### Data supplied
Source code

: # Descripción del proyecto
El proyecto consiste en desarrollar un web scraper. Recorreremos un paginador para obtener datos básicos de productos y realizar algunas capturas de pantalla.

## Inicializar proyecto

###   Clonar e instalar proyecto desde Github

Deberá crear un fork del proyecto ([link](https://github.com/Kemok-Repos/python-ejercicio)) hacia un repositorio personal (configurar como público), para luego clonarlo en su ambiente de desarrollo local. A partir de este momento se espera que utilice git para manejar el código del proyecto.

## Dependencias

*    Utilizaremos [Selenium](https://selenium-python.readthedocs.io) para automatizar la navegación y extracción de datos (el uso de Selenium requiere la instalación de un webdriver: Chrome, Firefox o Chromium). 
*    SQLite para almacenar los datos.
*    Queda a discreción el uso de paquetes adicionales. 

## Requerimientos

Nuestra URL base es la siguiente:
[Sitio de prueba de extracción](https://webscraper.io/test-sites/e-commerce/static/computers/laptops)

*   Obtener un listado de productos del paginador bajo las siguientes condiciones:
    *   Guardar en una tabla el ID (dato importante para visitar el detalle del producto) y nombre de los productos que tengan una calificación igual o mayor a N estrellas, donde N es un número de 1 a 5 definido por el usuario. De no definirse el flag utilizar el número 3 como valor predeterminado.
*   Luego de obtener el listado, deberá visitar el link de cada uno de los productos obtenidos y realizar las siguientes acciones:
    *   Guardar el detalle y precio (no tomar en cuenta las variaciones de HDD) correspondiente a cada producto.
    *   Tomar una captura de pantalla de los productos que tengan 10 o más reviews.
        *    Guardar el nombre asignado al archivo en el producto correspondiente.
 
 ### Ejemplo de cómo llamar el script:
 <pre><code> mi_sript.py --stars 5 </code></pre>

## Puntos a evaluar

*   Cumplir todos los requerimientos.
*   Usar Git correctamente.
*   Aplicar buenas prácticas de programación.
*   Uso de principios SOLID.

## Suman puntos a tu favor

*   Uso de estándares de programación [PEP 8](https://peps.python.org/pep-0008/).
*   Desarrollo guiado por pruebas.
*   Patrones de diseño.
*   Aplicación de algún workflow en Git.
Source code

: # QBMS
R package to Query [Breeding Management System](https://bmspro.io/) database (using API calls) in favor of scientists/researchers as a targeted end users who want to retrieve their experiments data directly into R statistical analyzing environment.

### What needs to be done
Could you restate the listing above word for word, leaving nothing out?

### Solution for this task
Source code

: # Descripción del proyecto
El proyecto consiste en desarrollar un web scraper. Recorreremos un paginador para obtener datos básicos de productos y realizar algunas capturas de pantalla.

## Inicializar proyecto

###   Clonar e instalar proyecto desde Github

Deberá crear un fork del proyecto ([link](https://github.com/Kemok-Repos/python-ejercicio)) hacia un repositorio personal (configurar como público), para luego clonarlo en su ambiente de desarrollo local. A partir de este momento se espera que utilice git para manejar el código del proyecto.

## Dependencias

*    Utilizaremos [Selenium](https://selenium-python.readthedocs.io) para automatizar la navegación y extracción de datos (el uso de Selenium requiere la instalación de un webdriver: Chrome, Firefox o Chromium). 
*    SQLite para almacenar los datos.
*    Queda a discreción el uso de paquetes adicionales. 

## Requerimientos

Nuestra URL base es la siguiente:
[Sitio de prueba de extracción](https://webscraper.io/test-sites/e-commerce/static/computers/laptops)

*   Obtener un listado de productos del paginador bajo las siguientes condiciones:
    *   Guardar en una tabla el ID (dato importante para visitar el detalle del producto) y nombre de los productos que tengan una calificación igual o mayor a N estrellas, donde N es un número de 1 a 5 definido por el usuario. De no definirse el flag utilizar el número 3 como valor predeterminado.
*   Luego de obtener el listado, deberá visitar el link de cada uno de los productos obtenidos y realizar las siguientes acciones:
    *   Guardar el detalle y precio (no tomar en cuenta las variaciones de HDD) correspondiente a cada producto.
    *   Tomar una captura de pantalla de los productos que tengan 10 o más reviews.
        *    Guardar el nombre asignado al archivo en el producto correspondiente.
 
 ### Ejemplo de cómo llamar el script:
 <pre><code> mi_sript.py --stars 5 </code></pre>

## Puntos a evaluar

*   Cumplir todos los requerimientos.
*   Usar Git correctamente.
*   Aplicar buenas prácticas de programación.
*   Uso de principios SOLID.

## Suman puntos a tu favor

*   Uso de estándares de programación [PEP 8](https://peps.python.org/pep-0008/).
*   Desarrollo guiado por pruebas.
*   Patrones de diseño.
*   Aplicación de algún workflow en Git.
Source code

: # QBMS
R package to Query [Breeding Management System](https://bmspro.io/) database (using API calls) in favor of scientists/researchers as a targeted end users who want to retrieve their experiments data directly into R statistical analyzing environment.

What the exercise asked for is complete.